2. Configurer le ClusterID

Les ressources suivantes doivent être balisées avec un ClusterID :

Nœuds : Tous les hôtes ajoutés dans Rancher.
Sous-réseau : Le sous-réseau utilisé pour votre cluster.
Groupe de sécurité : Le groupe de sécurité utilisé pour votre cluster.

Ne balisez pas plusieurs groupes de sécurité. Baliser plusieurs groupes génère une erreur lors de la création d’un Elastic Load Balancer (ELB).

Lorsque vous créez un Cluster Amazon EC2, le ClusterID est automatiquement configuré pour les nœuds créés. D’autres ressources doivent encore être étiquetées manuellement.

Utilisez l’étiquette suivante :

Clé = kubernetes.io/cluster/<cluster-id> Valeur = owned

Définir la valeur de l’étiquette sur owned indique au cluster que toutes les ressources avec cette étiquette sont possédées et gérées par ce cluster.

Si vous partagez des ressources entre des clusters, vous pouvez changer la balise en :

Clé = kubernetes.io/cluster/<cluster-id> Valeur = shared.

La valeur de chaîne, <cluster-id>, est l’ID du cluster Kubernetes.

Ne pas étiqueter une ressource avec plusieurs étiquettes possédées ou partagées.

Utilisation d’Amazon Elastic Container Registry (ECR)

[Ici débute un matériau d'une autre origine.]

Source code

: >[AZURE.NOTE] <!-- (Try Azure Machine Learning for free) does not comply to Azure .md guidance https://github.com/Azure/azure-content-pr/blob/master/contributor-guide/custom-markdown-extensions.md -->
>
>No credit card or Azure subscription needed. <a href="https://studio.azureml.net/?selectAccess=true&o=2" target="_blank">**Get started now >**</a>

Le composant kubelet a la capacité d’obtenir automatiquement les identifiants ECR, lorsque le profil IAM mentionné dans Créer un rôle IAM et l’attacher aux instances est attaché à l’instance(s). Lors de l’utilisation d’une version de Kubernetes antérieure à v1.15.0, le fournisseur de cloud Amazon doit être configuré dans le cluster. À partir de la version v1.15.0 de Kubernetes, le kubelet peut obtenir des identifiants ECR sans avoir besoin de configurer le fournisseur de cloud Amazon dans le cluster.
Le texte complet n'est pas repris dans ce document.